(Collection entries)
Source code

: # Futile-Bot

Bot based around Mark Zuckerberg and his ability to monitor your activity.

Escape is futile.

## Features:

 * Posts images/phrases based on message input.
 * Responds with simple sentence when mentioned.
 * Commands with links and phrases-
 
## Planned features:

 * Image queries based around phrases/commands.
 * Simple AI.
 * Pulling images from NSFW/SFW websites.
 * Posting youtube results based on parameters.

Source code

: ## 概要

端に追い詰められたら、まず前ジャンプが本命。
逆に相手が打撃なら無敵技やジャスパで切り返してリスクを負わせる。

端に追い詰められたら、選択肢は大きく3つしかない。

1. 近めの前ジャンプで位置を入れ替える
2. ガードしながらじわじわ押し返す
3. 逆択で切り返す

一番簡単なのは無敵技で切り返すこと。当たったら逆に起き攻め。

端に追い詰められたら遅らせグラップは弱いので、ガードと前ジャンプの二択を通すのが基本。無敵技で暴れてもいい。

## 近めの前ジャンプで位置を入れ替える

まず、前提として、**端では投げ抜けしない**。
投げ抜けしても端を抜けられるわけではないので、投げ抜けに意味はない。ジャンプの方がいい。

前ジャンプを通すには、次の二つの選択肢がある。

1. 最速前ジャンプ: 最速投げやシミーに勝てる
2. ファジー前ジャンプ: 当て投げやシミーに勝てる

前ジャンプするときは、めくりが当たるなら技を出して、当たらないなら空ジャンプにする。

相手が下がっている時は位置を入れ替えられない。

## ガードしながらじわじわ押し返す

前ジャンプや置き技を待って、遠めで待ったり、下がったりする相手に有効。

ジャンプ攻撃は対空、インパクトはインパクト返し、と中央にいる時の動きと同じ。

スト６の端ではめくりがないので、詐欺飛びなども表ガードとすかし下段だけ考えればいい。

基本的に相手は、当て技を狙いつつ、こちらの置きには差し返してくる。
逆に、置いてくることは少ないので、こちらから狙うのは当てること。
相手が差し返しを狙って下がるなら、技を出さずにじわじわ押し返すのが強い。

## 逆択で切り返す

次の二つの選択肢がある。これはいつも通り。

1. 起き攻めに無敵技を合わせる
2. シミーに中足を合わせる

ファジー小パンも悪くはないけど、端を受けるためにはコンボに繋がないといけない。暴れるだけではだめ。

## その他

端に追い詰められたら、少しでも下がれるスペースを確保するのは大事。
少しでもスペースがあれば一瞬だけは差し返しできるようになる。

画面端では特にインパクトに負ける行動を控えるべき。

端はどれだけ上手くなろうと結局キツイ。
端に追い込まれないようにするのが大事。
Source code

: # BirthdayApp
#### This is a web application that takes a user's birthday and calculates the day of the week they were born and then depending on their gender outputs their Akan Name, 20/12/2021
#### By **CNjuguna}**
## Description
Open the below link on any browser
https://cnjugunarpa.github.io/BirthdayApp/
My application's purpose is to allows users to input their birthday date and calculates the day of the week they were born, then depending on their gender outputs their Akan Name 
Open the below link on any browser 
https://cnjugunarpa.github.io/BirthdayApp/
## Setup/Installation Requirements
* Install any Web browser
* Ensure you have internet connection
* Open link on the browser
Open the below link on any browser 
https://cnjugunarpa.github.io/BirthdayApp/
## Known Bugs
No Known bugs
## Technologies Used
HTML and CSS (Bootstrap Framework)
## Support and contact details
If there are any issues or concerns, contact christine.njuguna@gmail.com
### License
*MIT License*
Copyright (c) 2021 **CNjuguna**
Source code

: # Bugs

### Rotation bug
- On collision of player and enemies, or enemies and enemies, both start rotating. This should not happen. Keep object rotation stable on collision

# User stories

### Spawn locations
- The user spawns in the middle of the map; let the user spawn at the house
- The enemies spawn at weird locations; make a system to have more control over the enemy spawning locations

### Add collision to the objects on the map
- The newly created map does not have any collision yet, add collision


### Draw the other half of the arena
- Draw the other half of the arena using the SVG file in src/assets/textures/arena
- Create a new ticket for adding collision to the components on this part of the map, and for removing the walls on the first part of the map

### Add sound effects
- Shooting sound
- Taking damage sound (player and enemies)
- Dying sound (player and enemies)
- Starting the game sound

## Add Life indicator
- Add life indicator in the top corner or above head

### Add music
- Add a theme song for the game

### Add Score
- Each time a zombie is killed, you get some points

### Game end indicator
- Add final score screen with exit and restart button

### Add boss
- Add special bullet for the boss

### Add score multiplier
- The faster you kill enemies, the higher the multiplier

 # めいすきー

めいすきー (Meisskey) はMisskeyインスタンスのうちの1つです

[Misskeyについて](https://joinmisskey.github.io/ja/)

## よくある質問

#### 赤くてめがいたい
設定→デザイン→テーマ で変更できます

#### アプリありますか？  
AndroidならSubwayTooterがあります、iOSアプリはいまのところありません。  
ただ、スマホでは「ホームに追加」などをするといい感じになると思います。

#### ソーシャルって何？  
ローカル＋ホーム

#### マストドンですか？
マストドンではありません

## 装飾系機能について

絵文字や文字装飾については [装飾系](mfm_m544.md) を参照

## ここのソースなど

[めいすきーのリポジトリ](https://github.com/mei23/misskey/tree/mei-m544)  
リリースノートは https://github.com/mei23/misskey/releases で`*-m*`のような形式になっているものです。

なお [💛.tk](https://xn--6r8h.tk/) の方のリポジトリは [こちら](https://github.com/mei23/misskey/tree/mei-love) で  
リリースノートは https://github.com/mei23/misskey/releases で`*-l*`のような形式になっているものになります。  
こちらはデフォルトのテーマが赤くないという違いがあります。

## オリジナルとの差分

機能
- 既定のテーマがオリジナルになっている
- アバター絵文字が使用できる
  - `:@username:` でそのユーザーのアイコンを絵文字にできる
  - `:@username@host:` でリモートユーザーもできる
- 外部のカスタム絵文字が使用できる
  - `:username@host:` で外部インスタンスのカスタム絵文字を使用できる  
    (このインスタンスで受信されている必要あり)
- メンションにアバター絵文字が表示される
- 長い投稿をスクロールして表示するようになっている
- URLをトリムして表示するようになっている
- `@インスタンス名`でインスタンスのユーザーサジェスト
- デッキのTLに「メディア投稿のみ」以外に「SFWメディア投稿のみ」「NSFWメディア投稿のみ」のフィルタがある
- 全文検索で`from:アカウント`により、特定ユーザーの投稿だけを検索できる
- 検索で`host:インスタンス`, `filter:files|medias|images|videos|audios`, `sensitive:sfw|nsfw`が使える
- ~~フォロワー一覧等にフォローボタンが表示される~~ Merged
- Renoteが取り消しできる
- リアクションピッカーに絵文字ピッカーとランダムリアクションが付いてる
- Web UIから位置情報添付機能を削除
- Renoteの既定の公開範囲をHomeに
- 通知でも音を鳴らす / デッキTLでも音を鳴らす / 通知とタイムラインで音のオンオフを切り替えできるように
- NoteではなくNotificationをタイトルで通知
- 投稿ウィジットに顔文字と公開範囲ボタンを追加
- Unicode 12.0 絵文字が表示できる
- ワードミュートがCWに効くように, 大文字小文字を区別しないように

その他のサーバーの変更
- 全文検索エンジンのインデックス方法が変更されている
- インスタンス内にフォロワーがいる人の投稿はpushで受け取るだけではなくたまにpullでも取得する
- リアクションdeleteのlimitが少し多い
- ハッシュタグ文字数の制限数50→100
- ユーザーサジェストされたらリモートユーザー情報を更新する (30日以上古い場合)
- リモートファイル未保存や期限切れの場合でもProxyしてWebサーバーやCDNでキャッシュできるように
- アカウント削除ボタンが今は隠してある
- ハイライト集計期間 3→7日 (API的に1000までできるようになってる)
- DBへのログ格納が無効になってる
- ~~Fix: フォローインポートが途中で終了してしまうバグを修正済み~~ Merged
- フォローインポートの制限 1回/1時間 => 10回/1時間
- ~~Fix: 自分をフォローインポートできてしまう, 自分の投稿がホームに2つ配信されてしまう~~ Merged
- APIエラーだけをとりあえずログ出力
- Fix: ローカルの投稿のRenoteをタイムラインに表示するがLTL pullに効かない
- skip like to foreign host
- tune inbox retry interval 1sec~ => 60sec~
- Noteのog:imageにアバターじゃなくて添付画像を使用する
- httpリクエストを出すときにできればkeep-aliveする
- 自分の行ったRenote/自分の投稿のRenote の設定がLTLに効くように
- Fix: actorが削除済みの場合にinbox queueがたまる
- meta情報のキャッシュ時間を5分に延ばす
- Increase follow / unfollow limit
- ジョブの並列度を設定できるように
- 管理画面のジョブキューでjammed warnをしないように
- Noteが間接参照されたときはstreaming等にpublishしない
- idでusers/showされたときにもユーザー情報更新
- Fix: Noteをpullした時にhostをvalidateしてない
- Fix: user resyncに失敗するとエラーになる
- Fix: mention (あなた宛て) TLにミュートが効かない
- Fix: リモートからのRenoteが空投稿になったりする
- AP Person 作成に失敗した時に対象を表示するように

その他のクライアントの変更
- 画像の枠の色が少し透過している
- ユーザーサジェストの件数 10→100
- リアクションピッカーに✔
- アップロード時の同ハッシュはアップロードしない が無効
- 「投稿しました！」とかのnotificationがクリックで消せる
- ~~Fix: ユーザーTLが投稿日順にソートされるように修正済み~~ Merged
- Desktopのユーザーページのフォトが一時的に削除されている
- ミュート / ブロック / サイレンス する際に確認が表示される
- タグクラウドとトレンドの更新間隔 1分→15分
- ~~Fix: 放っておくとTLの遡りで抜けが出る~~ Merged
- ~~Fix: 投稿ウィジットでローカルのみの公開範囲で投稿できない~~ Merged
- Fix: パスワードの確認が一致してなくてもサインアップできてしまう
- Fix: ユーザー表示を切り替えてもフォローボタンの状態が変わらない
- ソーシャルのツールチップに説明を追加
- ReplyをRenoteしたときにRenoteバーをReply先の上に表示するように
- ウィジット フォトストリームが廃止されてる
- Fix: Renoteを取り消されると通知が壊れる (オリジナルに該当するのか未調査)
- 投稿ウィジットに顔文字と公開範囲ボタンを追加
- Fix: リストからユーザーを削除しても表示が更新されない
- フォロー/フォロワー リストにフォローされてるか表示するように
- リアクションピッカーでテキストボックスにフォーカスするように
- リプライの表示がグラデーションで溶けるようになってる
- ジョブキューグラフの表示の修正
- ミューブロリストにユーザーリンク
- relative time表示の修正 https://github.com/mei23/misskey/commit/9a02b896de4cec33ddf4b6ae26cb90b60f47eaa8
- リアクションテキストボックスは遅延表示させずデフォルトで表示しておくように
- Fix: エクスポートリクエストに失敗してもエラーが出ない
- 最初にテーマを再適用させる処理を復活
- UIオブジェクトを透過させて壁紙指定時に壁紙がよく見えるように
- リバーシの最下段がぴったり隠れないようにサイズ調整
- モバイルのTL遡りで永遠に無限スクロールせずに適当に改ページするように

INSTRUCTIONS FOR THE TASK: Check the entries above for the word "depending" and copy every line where it turns up.

RESULT OF THE EXERCISE:
#### This is a web application that takes a user's birthday and calculates the day of the week they were born and then depending on their gender outputs their Akan Name, 20/12/2021
My application's purpose is to allows users to input their birthday date and calculates the day of the week they were born, then depending on their gender outputs their Akan Name 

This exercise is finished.